## WHAT TO PRODUCE
What lines of the listing include the string "authentication"? Show them all.
***** DATA FOR THIS EXERCISE *****
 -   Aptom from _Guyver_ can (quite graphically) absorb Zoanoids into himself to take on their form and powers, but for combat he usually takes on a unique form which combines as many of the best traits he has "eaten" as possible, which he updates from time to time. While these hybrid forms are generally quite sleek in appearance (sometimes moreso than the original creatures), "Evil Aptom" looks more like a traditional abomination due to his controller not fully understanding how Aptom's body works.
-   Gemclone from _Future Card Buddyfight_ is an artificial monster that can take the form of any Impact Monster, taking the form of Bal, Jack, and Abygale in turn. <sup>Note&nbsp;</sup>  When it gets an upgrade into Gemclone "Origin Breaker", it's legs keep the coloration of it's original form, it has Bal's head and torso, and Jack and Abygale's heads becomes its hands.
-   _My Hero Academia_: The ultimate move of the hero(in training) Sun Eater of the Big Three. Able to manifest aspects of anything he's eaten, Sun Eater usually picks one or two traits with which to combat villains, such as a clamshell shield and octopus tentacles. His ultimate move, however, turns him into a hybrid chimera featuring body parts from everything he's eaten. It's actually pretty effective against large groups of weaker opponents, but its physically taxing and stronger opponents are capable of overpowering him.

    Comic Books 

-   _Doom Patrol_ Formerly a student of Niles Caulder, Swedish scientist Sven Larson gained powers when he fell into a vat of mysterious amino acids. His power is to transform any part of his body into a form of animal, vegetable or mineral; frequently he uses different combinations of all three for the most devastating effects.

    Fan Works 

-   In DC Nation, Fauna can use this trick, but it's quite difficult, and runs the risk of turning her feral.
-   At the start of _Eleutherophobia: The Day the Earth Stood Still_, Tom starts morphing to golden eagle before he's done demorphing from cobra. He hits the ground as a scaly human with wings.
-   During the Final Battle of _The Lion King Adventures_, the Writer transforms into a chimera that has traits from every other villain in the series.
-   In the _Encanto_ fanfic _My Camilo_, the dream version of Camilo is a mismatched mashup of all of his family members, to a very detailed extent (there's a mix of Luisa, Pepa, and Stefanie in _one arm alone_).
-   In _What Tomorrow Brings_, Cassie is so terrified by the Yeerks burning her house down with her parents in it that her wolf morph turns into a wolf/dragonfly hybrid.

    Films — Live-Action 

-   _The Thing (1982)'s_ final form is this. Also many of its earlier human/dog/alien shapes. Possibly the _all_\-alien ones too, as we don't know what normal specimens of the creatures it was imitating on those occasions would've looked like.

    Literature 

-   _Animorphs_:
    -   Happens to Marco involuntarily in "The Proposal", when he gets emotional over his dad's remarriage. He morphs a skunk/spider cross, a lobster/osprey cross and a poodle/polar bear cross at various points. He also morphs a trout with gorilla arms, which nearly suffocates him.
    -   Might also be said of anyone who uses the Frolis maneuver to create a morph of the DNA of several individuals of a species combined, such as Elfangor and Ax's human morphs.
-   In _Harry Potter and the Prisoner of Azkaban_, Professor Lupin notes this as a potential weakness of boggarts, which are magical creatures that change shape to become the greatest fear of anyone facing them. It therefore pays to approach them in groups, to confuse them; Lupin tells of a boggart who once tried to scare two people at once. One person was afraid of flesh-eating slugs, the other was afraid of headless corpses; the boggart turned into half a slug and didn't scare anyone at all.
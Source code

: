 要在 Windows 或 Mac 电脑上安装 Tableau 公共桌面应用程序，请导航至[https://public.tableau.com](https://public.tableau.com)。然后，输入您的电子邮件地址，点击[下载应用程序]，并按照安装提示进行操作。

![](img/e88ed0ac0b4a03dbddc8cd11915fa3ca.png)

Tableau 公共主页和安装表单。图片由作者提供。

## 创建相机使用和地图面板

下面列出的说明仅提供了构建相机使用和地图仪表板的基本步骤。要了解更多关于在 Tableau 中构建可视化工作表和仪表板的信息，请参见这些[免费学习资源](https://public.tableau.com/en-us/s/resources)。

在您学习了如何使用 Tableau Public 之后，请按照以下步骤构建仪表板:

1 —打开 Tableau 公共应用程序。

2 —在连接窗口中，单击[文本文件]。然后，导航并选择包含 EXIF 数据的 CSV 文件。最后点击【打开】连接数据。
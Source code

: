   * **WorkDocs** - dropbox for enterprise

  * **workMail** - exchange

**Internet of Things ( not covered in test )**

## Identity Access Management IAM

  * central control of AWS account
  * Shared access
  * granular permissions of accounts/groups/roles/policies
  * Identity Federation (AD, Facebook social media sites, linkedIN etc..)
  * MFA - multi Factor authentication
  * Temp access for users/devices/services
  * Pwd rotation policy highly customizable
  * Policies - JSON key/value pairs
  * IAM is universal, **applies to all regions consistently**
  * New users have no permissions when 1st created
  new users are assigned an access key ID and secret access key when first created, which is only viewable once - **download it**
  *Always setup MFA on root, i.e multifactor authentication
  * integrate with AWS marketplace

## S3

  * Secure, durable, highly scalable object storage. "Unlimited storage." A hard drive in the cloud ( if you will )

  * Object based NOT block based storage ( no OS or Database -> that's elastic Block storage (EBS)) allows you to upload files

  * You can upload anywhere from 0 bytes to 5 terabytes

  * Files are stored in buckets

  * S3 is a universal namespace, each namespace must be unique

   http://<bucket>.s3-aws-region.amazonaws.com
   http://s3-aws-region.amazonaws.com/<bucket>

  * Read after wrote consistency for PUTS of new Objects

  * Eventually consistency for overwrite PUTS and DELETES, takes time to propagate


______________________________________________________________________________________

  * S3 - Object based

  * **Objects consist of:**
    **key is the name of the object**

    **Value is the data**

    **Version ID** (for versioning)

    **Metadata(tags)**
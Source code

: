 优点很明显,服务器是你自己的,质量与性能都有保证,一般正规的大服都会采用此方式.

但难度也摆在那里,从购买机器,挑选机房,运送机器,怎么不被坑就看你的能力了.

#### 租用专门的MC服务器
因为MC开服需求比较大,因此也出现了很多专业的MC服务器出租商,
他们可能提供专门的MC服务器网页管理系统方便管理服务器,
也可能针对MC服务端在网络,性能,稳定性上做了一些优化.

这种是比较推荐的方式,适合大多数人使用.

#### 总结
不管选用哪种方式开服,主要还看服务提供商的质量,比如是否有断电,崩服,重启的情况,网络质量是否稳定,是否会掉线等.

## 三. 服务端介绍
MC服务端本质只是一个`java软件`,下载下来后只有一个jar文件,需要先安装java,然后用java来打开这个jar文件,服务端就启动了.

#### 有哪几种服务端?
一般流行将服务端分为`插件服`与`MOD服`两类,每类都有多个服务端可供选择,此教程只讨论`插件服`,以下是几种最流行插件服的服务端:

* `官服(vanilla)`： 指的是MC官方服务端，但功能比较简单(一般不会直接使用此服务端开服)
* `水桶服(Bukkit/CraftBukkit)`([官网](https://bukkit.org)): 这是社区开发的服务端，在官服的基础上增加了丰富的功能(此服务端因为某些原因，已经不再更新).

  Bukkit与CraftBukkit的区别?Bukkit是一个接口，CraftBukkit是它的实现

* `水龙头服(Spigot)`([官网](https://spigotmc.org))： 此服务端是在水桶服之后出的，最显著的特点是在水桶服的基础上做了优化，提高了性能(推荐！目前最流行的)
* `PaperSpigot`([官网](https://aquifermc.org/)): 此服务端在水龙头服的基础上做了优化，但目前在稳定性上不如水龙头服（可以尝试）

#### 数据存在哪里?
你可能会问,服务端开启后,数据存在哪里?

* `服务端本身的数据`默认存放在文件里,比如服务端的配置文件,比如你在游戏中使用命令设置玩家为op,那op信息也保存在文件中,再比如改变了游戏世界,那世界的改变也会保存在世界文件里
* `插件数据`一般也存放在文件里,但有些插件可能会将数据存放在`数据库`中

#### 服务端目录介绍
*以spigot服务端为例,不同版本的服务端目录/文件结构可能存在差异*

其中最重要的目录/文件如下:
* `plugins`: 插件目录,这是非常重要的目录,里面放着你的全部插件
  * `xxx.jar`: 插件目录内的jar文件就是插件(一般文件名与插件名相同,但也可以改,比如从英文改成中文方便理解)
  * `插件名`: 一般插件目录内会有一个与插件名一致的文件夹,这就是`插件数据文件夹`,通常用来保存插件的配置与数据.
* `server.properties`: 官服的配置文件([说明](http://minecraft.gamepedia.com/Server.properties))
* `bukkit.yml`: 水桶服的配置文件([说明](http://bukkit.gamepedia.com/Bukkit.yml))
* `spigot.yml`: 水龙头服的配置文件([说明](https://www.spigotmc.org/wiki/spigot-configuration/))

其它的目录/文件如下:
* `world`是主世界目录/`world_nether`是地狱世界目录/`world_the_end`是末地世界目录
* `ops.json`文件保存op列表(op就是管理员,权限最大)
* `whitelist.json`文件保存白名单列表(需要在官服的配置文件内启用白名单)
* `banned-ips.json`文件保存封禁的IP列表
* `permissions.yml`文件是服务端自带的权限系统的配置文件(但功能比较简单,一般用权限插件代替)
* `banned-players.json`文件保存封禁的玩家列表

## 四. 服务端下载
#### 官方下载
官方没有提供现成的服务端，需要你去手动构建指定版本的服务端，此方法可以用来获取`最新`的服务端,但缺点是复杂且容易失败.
*****
## SOLVED PROBLEM
  * MFA - multi Factor authentication
  *Always setup MFA on root, i.e multifactor authentication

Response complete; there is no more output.